There is one thing to take into account - i'm not sure whether ObjectID can always be safely used to order by for latest version. Using timestamp may be more certain approach.
I was typing the same as Daimon's first answer, using sort and limit. This is probably not recommended, especially with some drivers (which use random numbers instead of increments for the least significant portion), because of the way the _id is generated. It has second [as opposed to something smaller, like millisecond] resolution as the most significant portion, but the last number can be a random number. So if you had a user save twice in a second (probably not likely, but worth noting), you might end up with a slightly out of order latest document.
See http://www.mongodb.org/display/DOCS/Object+IDs#ObjectIDs-BSONObjectIDSpecification for more details on the structure of the ObjectID.
I would recommend adding an explicit versionNumber field to your documents, so you can query in a similar fashion using that field, like so:
db.coll.find({documentId: <id>}).sort({versionNum: -1}).limit(1);
edit to answer question in comments
You can store a regular DateTime directly in MongoDB, but it will only store the milliseconds precision in a "DateTime" format in MongoDB. If that's good enough, it's simpler to do.

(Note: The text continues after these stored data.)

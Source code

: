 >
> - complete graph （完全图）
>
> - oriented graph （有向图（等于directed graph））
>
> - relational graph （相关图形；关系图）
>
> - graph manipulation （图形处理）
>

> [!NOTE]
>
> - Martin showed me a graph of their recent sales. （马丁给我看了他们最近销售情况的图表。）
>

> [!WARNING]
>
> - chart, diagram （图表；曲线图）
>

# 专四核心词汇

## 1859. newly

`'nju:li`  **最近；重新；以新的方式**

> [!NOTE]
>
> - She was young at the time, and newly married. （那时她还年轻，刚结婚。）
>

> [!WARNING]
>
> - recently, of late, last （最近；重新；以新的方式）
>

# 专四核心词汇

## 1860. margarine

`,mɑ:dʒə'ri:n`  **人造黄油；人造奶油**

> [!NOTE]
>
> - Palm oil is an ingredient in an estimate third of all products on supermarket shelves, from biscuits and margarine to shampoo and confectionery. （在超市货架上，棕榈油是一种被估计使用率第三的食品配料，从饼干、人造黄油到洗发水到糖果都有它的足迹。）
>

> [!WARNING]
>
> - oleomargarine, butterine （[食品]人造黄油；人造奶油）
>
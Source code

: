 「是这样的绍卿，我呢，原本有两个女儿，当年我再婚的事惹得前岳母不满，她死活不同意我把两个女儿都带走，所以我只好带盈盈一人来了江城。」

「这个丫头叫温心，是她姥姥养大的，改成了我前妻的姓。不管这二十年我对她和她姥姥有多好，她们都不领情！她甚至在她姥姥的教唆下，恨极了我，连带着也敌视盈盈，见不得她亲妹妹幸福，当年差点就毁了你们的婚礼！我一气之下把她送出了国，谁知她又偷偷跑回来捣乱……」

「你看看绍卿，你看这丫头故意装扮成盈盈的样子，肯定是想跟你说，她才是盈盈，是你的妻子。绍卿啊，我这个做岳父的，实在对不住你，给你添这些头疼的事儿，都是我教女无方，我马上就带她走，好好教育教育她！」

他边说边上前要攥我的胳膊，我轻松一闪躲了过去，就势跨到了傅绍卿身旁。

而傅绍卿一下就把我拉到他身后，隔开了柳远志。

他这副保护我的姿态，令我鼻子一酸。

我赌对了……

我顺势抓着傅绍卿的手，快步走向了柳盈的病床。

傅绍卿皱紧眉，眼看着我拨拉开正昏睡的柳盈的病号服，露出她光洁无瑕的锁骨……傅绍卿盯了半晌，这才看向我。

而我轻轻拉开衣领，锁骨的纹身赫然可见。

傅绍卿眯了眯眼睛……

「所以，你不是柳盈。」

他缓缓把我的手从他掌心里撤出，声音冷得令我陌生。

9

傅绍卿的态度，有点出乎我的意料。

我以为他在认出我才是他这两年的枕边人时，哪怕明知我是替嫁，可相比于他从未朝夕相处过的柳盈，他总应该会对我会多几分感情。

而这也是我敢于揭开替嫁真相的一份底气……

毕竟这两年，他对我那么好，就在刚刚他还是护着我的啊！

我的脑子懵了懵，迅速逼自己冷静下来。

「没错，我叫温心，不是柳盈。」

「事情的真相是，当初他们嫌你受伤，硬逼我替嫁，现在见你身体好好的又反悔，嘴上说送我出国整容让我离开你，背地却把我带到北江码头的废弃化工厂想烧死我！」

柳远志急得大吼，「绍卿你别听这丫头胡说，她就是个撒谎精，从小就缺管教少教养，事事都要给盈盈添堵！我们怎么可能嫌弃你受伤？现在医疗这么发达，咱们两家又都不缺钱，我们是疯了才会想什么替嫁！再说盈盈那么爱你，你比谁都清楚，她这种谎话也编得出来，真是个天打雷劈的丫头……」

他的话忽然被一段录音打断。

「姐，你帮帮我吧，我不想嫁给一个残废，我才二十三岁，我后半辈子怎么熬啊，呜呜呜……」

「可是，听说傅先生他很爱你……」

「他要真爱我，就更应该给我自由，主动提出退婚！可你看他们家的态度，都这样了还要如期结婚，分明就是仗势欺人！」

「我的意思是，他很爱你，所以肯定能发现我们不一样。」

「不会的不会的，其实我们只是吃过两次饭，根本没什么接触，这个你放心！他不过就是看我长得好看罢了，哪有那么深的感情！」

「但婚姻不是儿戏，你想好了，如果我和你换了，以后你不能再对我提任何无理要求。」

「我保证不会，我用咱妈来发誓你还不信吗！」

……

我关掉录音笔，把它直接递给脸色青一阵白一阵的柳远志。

BsonDocument doc = new BsonDocument("dt", DateTime.UtcNow);
coll.Insert (doc);
doc = coll.FindOne();
// see it doesn't have precision...
Console.WriteLine(doc.GetValue("dt").AsUniversalTime.Ticks);
If you want .NET DateTime (ticks)/Timestamp precision, you can do a bunch of casts to get it to work, like:
BsonDocument doc = new BsonDocument("dt", new BsonTimestamp(DateTime.UtcNow.Ticks));
coll.Insert (doc);
doc = coll.FindOne();
// see it does have precision
Console.WriteLine(new DateTime(doc.GetValue("dt").AsBsonTimestamp.Value).Ticks);
update again!
Looks like the real use for BsonTimestamp is to generate unique timestamps within a second resolution. So, you're not really supposed to abuse them as I have in the last few lines of code, and it actually will probably screw up the ordering of results. If you need to store the DateTime at a Tick (100 nanosecond) resolution, you probably should just store the 64-bit int "ticks", which will be sortable in mongodb, and then wrap it in a DateTime after you pull it out of the database again, like so:
BsonDocument doc = new BsonDocument("dt", DateTime.UtcNow.Ticks);
coll.Insert (doc);
doc = coll.FindOne();
DateTime dt = new DateTime(doc.GetValue("dt").AsInt64);
// see it does have precision
Console.WriteLine(dt.Ticks);